(Beginning of Exercise data)

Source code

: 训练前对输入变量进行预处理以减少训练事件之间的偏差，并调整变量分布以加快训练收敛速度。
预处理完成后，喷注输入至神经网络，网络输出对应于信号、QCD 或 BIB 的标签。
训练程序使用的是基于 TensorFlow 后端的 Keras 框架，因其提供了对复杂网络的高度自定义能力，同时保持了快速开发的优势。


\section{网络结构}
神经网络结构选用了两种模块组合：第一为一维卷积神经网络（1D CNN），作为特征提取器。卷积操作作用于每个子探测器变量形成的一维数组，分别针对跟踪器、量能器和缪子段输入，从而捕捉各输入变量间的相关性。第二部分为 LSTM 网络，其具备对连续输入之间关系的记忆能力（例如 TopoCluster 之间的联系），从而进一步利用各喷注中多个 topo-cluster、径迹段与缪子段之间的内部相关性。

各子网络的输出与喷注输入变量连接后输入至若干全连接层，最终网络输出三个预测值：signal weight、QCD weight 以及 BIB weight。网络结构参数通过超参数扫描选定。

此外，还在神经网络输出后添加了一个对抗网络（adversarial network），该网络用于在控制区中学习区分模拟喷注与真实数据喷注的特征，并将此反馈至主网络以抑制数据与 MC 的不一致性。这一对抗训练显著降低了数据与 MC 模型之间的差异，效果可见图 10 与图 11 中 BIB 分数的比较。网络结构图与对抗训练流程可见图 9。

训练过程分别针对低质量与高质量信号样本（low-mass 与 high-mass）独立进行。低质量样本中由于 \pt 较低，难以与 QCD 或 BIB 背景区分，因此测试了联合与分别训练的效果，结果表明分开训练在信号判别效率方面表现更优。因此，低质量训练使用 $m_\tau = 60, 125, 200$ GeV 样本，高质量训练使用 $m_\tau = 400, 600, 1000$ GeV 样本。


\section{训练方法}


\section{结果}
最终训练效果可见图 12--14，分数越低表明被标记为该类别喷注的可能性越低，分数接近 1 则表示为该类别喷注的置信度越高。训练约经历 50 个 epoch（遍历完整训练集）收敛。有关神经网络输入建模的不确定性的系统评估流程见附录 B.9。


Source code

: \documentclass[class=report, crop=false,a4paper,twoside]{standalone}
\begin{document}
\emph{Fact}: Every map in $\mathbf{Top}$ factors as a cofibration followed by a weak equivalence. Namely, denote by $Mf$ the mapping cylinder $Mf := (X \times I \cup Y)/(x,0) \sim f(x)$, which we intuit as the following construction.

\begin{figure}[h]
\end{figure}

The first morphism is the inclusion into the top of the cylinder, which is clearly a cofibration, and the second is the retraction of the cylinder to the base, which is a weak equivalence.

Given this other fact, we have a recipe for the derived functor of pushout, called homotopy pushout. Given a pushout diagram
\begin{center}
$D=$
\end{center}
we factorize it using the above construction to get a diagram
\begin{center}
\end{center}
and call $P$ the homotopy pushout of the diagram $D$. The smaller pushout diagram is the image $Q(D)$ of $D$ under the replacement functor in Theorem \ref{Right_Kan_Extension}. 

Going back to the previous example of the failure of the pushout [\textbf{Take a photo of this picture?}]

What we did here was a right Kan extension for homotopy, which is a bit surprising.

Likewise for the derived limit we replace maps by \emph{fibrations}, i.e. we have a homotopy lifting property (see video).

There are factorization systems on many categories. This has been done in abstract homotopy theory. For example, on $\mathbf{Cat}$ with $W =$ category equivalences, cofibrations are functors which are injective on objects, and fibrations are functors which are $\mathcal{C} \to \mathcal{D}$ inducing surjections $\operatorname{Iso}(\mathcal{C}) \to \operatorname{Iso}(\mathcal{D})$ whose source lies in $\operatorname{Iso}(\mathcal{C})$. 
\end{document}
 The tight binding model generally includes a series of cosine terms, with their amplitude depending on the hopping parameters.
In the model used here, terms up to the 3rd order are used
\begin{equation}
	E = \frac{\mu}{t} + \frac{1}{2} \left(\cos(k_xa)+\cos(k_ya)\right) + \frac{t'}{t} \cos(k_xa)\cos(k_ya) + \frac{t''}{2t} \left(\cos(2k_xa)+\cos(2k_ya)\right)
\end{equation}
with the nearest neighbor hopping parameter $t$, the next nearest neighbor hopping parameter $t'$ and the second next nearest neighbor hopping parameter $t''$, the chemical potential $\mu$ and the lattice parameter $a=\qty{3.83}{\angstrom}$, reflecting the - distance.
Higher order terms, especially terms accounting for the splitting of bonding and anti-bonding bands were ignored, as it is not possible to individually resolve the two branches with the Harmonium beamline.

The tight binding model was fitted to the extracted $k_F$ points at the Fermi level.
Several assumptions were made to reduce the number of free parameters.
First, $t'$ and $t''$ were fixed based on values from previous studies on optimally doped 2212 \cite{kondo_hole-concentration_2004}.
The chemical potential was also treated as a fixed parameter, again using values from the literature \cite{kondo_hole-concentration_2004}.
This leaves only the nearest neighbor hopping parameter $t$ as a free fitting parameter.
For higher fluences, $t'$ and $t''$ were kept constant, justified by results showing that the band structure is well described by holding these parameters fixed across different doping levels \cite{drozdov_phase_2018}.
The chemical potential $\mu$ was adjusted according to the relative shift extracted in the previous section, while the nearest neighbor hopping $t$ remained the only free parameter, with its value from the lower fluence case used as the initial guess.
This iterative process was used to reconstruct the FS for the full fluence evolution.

(End of Exercise data)

• Work order
In the listing above, find the line that contains "Several assumptions were". Write it out exactly, along with each line after it up to and including the last.

• Result of the task
Several assumptions were made to reduce the number of free parameters.
First, $t'$ and $t''$ were fixed based on values from previous studies on optimally doped 2212 \cite{kondo_hole-concentration_2004}.
The chemical potential was also treated as a fixed parameter, again using values from the literature \cite{kondo_hole-concentration_2004}.
This leaves only the nearest neighbor hopping parameter $t$ as a free fitting parameter.
For higher fluences, $t'$ and $t''$ were kept constant, justified by results showing that the band structure is well described by holding these parameters fixed across different doping levels \cite{drozdov_phase_2018}.
The chemical potential $\mu$ was adjusted according to the relative shift extracted in the previous section, while the nearest neighbor hopping $t$ remained the only free parameter, with its value from the lower fluence case used as the initial guess.
This iterative process was used to reconstruct the FS for the full fluence evolution.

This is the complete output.